[Start of section]
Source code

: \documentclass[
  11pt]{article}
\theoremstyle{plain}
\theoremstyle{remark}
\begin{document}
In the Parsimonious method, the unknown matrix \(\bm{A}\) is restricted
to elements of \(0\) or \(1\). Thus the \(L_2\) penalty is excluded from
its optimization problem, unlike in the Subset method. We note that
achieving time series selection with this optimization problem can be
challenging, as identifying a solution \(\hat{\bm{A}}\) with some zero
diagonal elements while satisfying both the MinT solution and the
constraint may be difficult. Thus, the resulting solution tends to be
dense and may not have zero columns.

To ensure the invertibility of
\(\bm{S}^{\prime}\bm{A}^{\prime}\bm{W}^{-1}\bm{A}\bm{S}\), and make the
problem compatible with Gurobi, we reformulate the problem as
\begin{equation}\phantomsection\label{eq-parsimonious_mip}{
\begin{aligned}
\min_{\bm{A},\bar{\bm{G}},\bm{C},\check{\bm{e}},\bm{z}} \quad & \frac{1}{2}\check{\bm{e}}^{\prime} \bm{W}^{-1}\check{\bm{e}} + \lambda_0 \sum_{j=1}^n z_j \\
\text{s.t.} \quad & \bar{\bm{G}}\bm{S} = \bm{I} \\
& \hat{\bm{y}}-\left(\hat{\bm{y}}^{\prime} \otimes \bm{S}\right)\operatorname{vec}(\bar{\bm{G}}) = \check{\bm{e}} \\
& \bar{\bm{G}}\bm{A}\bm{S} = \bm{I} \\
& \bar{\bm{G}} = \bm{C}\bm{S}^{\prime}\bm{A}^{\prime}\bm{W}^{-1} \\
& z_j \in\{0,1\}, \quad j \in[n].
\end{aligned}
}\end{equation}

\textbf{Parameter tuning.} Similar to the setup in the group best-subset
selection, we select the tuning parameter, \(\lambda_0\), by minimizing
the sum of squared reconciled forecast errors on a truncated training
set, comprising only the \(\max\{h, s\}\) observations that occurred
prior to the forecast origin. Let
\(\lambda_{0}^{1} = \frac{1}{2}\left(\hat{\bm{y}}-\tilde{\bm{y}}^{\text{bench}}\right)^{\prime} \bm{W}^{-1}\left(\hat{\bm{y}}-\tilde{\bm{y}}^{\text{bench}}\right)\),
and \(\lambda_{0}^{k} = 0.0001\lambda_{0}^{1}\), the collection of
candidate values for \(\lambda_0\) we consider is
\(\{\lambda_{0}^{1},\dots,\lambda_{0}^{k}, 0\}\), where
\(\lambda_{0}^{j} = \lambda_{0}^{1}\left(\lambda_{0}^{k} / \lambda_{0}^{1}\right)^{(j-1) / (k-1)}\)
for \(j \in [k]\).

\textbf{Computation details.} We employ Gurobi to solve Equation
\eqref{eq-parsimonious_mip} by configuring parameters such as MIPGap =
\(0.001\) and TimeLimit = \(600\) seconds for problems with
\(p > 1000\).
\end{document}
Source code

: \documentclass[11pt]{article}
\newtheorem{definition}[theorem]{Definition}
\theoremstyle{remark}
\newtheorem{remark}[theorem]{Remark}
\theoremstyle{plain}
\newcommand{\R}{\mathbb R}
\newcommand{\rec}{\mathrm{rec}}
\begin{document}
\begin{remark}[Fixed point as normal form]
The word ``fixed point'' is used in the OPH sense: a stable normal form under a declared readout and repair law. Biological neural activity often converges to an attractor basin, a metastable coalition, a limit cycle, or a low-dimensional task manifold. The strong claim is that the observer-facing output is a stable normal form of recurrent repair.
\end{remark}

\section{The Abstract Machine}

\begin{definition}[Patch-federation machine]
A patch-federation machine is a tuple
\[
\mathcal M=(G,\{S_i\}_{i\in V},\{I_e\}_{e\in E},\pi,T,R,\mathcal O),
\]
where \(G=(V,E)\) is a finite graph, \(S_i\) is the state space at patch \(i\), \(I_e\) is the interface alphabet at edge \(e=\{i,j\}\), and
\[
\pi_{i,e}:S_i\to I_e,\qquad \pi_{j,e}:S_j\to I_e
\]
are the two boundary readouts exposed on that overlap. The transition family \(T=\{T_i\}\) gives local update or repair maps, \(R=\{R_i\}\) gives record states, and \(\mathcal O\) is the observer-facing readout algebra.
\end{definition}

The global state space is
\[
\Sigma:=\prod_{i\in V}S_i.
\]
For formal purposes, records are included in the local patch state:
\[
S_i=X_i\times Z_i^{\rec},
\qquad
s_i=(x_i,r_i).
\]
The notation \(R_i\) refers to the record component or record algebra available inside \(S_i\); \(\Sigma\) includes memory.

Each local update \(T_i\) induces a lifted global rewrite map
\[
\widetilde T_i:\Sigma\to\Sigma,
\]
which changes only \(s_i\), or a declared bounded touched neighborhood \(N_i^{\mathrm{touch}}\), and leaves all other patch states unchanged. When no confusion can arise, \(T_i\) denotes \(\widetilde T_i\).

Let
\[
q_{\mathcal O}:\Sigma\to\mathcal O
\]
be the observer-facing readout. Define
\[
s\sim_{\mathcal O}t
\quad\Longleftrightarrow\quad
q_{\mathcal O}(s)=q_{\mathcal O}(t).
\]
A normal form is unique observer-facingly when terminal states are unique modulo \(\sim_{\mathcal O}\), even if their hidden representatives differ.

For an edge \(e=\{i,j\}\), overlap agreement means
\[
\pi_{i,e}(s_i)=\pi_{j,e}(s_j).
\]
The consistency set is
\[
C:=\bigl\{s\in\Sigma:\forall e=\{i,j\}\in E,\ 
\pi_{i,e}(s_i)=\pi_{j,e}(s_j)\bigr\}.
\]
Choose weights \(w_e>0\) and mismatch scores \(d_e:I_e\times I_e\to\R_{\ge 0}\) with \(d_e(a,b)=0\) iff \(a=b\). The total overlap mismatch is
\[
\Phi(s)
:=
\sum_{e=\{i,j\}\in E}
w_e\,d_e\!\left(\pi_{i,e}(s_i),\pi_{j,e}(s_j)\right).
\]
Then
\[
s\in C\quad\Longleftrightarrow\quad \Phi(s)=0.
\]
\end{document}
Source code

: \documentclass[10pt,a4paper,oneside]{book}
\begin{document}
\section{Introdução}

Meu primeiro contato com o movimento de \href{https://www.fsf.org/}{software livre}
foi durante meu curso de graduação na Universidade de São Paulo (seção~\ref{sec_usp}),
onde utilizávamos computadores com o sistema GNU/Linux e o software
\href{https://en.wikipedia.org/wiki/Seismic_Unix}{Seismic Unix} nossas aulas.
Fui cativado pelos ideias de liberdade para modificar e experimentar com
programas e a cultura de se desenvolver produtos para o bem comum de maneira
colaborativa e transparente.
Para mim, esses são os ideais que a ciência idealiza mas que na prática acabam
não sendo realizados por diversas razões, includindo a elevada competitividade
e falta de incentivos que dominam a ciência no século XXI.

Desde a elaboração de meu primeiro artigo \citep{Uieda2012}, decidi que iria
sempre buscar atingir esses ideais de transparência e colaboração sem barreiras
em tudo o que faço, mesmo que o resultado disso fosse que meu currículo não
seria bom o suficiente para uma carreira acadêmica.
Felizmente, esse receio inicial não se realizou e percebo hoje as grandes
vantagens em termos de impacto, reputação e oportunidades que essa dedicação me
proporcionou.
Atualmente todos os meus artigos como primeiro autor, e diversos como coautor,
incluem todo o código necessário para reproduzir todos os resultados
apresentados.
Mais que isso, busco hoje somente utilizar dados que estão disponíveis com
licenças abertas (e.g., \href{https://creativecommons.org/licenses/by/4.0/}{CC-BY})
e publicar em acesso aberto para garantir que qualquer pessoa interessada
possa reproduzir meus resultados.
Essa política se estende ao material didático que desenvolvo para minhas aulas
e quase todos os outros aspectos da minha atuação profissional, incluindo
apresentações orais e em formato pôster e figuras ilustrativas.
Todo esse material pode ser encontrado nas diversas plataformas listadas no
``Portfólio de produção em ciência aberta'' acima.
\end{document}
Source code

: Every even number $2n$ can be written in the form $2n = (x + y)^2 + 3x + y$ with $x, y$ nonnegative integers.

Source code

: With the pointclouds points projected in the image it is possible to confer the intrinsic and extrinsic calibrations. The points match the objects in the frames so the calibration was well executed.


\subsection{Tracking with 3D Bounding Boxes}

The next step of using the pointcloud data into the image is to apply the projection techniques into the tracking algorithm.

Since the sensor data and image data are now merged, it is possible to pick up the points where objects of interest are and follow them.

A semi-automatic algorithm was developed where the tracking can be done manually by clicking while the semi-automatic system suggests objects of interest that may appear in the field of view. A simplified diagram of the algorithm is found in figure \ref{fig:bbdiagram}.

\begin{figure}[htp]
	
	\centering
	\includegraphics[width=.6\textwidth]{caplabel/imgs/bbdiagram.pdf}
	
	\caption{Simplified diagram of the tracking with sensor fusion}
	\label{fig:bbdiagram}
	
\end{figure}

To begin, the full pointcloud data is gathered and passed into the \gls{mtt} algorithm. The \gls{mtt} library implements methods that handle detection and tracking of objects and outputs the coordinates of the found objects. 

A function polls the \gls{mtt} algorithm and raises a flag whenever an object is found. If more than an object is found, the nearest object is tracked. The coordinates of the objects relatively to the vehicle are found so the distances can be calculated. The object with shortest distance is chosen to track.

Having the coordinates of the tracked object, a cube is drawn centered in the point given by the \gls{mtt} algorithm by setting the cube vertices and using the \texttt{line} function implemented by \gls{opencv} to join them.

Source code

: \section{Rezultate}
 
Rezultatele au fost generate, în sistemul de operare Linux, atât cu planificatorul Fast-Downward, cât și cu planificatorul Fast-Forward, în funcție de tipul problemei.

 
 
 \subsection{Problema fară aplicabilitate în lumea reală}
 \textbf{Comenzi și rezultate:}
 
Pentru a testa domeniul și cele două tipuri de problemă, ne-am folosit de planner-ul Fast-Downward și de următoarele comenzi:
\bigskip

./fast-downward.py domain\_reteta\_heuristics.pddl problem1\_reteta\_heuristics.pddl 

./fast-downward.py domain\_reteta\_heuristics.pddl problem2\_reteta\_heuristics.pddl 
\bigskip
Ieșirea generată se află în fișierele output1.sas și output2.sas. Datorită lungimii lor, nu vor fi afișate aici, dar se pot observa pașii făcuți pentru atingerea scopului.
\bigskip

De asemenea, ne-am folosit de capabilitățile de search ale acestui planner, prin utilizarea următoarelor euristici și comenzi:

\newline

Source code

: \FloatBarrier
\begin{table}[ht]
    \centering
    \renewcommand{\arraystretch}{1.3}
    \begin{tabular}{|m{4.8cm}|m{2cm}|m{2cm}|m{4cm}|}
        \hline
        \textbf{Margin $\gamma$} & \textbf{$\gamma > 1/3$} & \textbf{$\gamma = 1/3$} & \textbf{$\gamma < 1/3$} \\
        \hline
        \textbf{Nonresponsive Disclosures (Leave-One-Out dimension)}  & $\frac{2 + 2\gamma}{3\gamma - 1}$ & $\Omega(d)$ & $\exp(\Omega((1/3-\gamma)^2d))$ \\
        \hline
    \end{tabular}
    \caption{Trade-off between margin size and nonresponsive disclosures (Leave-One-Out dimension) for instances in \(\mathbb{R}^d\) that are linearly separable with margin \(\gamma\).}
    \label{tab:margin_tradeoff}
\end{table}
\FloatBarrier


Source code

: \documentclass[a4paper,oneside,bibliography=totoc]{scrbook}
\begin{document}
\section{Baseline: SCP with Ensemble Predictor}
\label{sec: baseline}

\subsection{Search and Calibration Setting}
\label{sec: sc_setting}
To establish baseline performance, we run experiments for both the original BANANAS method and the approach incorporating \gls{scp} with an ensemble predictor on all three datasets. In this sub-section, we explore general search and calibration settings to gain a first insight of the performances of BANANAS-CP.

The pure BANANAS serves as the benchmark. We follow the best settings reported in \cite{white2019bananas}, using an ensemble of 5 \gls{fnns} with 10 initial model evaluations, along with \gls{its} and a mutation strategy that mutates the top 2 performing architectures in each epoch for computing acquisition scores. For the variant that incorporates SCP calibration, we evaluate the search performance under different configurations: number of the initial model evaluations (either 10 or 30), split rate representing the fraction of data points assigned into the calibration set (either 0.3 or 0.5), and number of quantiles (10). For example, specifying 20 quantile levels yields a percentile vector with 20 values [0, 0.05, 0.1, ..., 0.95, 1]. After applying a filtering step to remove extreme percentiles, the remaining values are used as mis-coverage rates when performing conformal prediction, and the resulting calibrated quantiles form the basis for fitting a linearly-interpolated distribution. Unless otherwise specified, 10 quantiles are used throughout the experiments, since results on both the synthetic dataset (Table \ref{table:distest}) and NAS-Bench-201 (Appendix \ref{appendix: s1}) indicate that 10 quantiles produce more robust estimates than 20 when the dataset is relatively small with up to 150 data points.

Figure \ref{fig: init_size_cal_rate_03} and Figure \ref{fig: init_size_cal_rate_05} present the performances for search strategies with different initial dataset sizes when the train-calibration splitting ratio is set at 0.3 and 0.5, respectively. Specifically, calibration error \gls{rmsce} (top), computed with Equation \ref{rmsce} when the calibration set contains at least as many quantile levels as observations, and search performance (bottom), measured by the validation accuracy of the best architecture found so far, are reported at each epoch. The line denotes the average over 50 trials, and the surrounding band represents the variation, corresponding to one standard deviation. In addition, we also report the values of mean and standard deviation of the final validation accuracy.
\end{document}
[End of section]
### Directions
All lines above that contain the word "this" are to be copied.

### Solved problem
achieving time series selection with this optimization problem can be
To establish baseline performance, we run experiments for both the original BANANAS method and the approach incorporating \gls{scp} with an ensemble predictor on all three datasets. In this sub-section, we explore general search and calibration settings to gain a first insight of the performances of BANANAS-CP.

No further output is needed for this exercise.